• _Problem_:
Where the listing below reaches the line containing "### Sanding", start writing out lines exactly, and stop once the line containing "Glue and clamp" has been written.

--

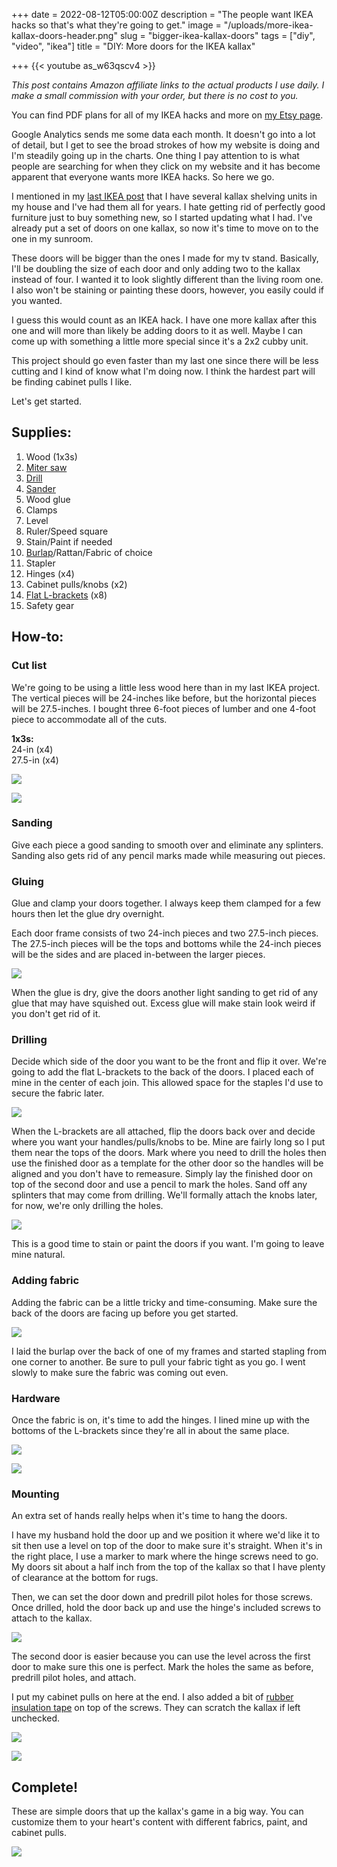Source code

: +++
date = 2022-08-12T05:00:00Z
description = "The people want IKEA hacks so that's what they're going to get."
image = "/uploads/more-ikea-kallax-doors-header.png"
slug = "bigger-ikea-kallax-doors"
tags = ["diy", "video", "ikea"]
title = "DIY: More doors for the IKEA kallax"

+++
{{< youtube as_w63qscv4 >}}

_This post contains Amazon affiliate links to the actual products I use daily. I make a small commission with your order, but there is no cost to you._

You can find PDF plans for all of my IKEA hacks and more on [my Etsy page](https://www.etsy.com/shop/CodysCraftyCo).

Google Analytics sends me some data each month. It doesn't go into a lot of detail, but I get to see the broad strokes of how my website is doing and I'm steadily going up in the charts. One thing I pay attention to is what people are searching for when they click on my website and it has become apparent that everyone wants more IKEA hacks. So here we go.

I mentioned in my [last IKEA post](https://craftycody.com/crafts/doors-ikea-kallax/) that I have several kallax shelving units in my house and I've had them all for years. I hate getting rid of perfectly good furniture just to buy something new, so I started updating what I had. I've already put a set of doors on one kallax, so now it's time to move on to the one in my sunroom.

These doors will be bigger than the ones I made for my tv stand. Basically, I'll be doubling the size of each door and only adding two to the kallax instead of four. I wanted it to look slightly different than the living room one. I also won't be staining or painting these doors, however, you easily could if you wanted.

I guess this would count as an IKEA hack. I have one more kallax after this one and will more than likely be adding doors to it as well. Maybe I can come up with something a little more special since it's a 2x2 cubby unit.

This project should go even faster than my last one since there will be less cutting and I kind of know what I'm doing now. I think the hardest part will be finding cabinet pulls I like.

Let's get started.

## Supplies:

 1. Wood (1x3s)
 2. [Miter saw](https://amzn.to/3zYLXCU)
 3. [Drill](https://amzn.to/3BHcK83)
 4. [Sander](https://amzn.to/3zzE71q)
 5. Wood glue
 6. Clamps
 7. Level
 8. Ruler/Speed square
 9. Stain/Paint if needed
10. [Burlap](https://amzn.to/3oTgz2m)/Rattan/Fabric of choice
11. Stapler
12. Hinges (x4)
13. Cabinet pulls/knobs (x2)
14. [Flat L-brackets](https://www.lowes.com/pd/ReliaBilt-ReliaBilt-1-1-2-in-Zinc-Plated-Flat-Corner-Brace-4-Pack/5003433045) (x8)
15. Safety gear

## How-to:

### Cut list

We're going to be using a little less wood here than in my last IKEA project. The vertical pieces will be 24-inches like before, but the horizontal pieces will be 27.5-inches. I bought three 6-foot pieces of lumber and one 4-foot piece to accommodate all of the cuts.

**1x3s:**  
24-in (x4)  
27\.5-in (x4)

![](/uploads/a-setup-for-ikea-doors-2.jpg)

![](/uploads/a-setup-for-ikea-doors-1.jpg)

### Sanding

Give each piece a good sanding to smooth over and eliminate any splinters. Sanding also gets rid of any pencil marks made while measuring out pieces.

### Gluing

Glue and clamp your doors together. I always keep them clamped for a few hours then let the glue dry overnight.

Each door frame consists of two 24-inch pieces and two 27.5-inch pieces. The 27.5-inch pieces will be the tops and bottoms while the 24-inch pieces will be the sides and are placed in-between the larger pieces.

![](/uploads/b-clamping-ikea-doors-1.jpg)

When the glue is dry, give the doors another light sanding to get rid of any glue that may have squished out. Excess glue will make stain look weird if you don't get rid of it.

### Drilling

Decide which side of the door you want to be the front and flip it over. We're going to add the flat L-brackets to the back of the doors. I placed each of mine in the center of each join. This allowed space for the staples I'd use to secure the fabric later.

![](/uploads/c-adding-l-brackets-to-ikea-doors-2.jpg)

When the L-brackets are all attached, flip the doors back over and decide where you want your handles/pulls/knobs to be. Mine are fairly long so I put them near the tops of the doors. Mark where you need to drill the holes then use the finished door as a template for the other door so the handles will be aligned and you don't have to remeasure. Simply lay the finished door on top of the second door and use a pencil to mark the holes. Sand off any splinters that may come from drilling. We'll formally attach the knobs later, for now, we're only drilling the holes.

![](/uploads/c-adding-l-brackets-to-ikea-doors-1.jpg)

This is a good time to stain or paint the doors if you want. I'm going to leave mine natural.

### Adding fabric

Adding the fabric can be a little tricky and time-consuming. Make sure the back of the doors are facing up before you get started.

![](/uploads/d-adding-burlap-to-doors-1.jpg)

I laid the burlap over the back of one of my frames and started stapling from one corner to another. Be sure to pull your fabric tight as you go. I went slowly to make sure the fabric was coming out even.

### Hardware

Once the fabric is on, it's time to add the hinges. I lined mine up with the bottoms of the L-brackets since they're all in about the same place.

![](/uploads/e-hinges-2.jpg)

![](/uploads/e-hinges-1.jpg)

### Mounting

An extra set of hands really helps when it's time to hang the doors.

I have my husband hold the door up and we position it where we'd like it to sit then use a level on top of the door to make sure it's straight. When it's in the right place, I use a marker to mark where the hinge screws need to go. My doors sit about a half inch from the top of the kallax so that I have plenty of clearance at the bottom for rugs.

Then, we can set the door down and predrill pilot holes for those screws. Once drilled, hold the door back up and use the hinge's included screws to attach to the kallax.

![](/uploads/f-finished-doors-closeups-2.jpg)

The second door is easier because you can use the level across the first door to make sure this one is perfect. Mark the holes the same as before, predrill pilot holes, and attach.

I put my cabinet pulls on here at the end. I also added a bit of [rubber insulation tape](https://www.lowes.com/pd/Frost-King-1-8-in-Rubber-Plumbing-Pipe-Wrap-Insulation/3427634) on top of the screws. They can scratch the kallax if left unchecked.

![](/uploads/f-finished-doors-closeups-3.jpg)

![](/uploads/f-finished-doors-closeups-1.jpg)

## Complete!

These are simple doors that up the kallax's game in a big way. You can customize them to your heart's content with different fabrics, paint, and cabinet pulls.

![](/uploads/g-finished-doors-2.jpg)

--

• _Task output_:
### Sanding

Give each piece a good sanding to smooth over and eliminate any splinters. Sanding also gets rid of any pencil marks made while measuring out pieces.

### Gluing

Glue and clamp your doors together. I always keep them clamped for a few hours then let the glue dry overnight.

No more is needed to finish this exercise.